Top of RECORDS FOR THE EXERCISE
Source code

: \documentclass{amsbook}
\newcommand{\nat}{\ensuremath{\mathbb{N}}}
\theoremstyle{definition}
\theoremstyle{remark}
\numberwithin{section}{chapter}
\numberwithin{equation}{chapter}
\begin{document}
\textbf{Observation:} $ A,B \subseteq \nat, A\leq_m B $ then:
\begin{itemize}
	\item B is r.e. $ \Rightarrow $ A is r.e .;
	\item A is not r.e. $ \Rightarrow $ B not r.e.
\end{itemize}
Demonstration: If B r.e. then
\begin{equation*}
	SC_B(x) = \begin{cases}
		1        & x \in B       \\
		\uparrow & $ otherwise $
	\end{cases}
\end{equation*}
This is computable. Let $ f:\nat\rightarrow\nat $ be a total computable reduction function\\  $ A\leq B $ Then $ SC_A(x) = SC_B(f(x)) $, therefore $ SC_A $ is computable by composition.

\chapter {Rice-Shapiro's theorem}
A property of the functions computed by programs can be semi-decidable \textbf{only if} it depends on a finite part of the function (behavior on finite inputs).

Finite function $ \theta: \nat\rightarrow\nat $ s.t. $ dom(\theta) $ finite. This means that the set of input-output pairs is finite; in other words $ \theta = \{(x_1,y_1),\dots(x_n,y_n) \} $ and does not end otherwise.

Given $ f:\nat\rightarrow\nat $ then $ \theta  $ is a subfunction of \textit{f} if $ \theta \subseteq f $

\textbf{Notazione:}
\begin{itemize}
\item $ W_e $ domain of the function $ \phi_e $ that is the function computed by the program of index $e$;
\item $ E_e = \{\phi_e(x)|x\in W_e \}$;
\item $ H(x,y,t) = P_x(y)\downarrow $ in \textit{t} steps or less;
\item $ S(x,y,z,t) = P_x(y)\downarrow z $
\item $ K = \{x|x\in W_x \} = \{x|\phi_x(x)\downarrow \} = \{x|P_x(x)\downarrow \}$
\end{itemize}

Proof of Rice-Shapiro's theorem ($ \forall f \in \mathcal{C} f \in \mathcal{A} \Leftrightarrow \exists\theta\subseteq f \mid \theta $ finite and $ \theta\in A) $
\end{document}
Bottom of RECORDS FOR THE EXERCISE
Top of RECORDS FOR THE EXERCISE
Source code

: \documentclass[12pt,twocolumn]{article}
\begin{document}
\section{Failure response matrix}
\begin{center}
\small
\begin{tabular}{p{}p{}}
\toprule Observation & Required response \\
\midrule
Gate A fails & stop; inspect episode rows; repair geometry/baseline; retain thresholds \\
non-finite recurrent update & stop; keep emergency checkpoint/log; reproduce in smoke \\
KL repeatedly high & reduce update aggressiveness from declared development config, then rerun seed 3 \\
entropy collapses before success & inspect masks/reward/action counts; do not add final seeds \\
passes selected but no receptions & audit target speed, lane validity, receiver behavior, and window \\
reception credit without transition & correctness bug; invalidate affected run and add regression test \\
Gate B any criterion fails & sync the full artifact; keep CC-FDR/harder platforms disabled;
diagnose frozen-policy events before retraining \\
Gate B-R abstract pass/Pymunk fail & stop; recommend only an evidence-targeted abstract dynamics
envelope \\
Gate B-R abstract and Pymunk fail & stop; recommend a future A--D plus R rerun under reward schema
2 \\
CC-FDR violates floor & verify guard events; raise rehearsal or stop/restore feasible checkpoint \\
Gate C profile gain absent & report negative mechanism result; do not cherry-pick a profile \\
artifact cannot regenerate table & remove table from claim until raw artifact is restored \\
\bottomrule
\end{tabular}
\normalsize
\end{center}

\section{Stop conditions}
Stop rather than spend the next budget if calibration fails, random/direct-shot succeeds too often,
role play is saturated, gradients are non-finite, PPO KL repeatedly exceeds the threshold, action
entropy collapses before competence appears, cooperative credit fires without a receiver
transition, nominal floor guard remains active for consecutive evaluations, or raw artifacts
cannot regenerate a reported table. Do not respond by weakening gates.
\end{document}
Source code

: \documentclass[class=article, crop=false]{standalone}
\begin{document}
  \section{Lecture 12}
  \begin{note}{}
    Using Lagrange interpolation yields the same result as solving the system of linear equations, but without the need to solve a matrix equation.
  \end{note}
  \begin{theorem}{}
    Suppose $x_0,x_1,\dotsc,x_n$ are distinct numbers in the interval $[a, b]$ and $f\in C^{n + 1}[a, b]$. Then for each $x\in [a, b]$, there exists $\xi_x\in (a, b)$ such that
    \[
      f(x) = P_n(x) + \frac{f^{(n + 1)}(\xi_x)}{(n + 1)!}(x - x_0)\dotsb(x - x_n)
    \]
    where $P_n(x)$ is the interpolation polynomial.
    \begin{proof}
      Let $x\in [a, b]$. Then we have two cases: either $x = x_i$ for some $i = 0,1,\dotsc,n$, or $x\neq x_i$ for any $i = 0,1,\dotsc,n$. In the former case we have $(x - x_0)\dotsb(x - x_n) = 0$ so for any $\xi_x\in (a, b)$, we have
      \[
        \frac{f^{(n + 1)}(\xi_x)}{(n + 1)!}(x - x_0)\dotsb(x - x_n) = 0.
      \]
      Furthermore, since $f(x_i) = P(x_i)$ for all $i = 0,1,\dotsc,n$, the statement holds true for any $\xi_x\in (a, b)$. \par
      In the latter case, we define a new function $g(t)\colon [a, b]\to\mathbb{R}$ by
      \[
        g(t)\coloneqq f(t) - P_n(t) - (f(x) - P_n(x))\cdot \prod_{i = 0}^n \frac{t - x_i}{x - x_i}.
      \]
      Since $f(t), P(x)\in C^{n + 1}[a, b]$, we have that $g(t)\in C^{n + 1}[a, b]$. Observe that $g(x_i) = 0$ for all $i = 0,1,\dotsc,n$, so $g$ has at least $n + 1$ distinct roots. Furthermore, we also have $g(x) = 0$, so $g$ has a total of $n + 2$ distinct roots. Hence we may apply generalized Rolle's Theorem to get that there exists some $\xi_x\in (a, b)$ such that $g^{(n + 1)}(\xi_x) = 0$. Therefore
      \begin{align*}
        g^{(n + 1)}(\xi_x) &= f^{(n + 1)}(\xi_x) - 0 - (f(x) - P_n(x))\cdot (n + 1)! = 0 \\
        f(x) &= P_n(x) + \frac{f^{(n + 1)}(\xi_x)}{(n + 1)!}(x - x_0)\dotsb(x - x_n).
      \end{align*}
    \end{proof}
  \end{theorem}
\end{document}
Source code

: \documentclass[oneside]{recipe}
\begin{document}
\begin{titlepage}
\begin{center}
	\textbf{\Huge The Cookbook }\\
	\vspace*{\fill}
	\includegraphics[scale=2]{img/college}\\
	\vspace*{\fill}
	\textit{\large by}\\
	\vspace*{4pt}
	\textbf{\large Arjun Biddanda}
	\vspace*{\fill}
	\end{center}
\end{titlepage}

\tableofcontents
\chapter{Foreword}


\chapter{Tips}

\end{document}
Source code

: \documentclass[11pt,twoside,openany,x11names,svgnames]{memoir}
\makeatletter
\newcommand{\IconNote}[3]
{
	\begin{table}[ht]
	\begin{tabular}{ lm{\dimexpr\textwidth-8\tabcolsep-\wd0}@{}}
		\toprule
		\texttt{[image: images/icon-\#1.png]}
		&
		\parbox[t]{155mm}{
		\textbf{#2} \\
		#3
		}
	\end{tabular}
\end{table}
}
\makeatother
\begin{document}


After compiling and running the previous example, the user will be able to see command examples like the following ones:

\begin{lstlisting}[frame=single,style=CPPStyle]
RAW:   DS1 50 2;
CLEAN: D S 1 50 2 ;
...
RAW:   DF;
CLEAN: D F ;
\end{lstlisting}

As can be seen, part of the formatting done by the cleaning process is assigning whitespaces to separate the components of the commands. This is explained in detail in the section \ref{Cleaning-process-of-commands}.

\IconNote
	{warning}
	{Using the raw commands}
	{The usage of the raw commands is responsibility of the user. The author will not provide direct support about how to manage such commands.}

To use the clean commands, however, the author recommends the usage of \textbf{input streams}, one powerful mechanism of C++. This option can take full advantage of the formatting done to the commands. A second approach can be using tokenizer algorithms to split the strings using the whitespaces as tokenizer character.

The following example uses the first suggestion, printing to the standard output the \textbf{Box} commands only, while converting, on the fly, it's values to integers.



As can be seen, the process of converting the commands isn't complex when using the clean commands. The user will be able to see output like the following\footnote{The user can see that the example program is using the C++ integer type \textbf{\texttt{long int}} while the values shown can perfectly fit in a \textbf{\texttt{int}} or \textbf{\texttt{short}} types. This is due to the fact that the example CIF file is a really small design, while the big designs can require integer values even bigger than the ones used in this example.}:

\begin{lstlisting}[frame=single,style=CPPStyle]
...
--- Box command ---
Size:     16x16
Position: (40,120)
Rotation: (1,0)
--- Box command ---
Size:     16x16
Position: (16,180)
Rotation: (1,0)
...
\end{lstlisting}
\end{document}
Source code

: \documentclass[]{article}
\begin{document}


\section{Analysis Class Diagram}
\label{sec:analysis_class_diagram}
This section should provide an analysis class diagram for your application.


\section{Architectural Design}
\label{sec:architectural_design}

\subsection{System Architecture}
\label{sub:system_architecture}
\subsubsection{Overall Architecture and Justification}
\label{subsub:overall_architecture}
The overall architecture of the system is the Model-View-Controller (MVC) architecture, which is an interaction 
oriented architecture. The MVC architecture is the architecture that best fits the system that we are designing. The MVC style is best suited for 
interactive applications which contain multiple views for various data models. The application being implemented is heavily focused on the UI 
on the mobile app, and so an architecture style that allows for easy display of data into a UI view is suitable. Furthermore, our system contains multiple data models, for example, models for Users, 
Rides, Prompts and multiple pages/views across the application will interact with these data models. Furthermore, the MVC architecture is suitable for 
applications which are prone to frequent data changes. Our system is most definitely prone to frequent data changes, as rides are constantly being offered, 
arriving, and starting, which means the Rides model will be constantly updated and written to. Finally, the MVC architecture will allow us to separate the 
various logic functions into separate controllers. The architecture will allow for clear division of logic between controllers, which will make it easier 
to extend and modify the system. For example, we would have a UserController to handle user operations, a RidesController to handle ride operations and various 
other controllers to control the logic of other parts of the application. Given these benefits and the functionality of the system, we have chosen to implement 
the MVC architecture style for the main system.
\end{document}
Bottom of RECORDS FOR THE EXERCISE
• WORK TO COMPLETE: Look through the entries above and quote exactly the lines from the line with "The overall architecture" to the line with "to extend and", counting both of those lines.

• ANSWER:
The overall architecture of the system is the Model-View-Controller (MVC) architecture, which is an interaction 
oriented architecture. The MVC architecture is the architecture that best fits the system that we are designing. The MVC style is best suited for 
interactive applications which contain multiple views for various data models. The application being implemented is heavily focused on the UI 
on the mobile app, and so an architecture style that allows for easy display of data into a UI view is suitable. Furthermore, our system contains multiple data models, for example, models for Users, 
Rides, Prompts and multiple pages/views across the application will interact with these data models. Furthermore, the MVC architecture is suitable for 
applications which are prone to frequent data changes. Our system is most definitely prone to frequent data changes, as rides are constantly being offered, 
arriving, and starting, which means the Rides model will be constantly updated and written to. Finally, the MVC architecture will allow us to separate the 
various logic functions into separate controllers. The architecture will allow for clear division of logic between controllers, which will make it easier 
to extend and modify the system. For example, we would have a UserController to handle user operations, a RidesController to handle ride operations and various 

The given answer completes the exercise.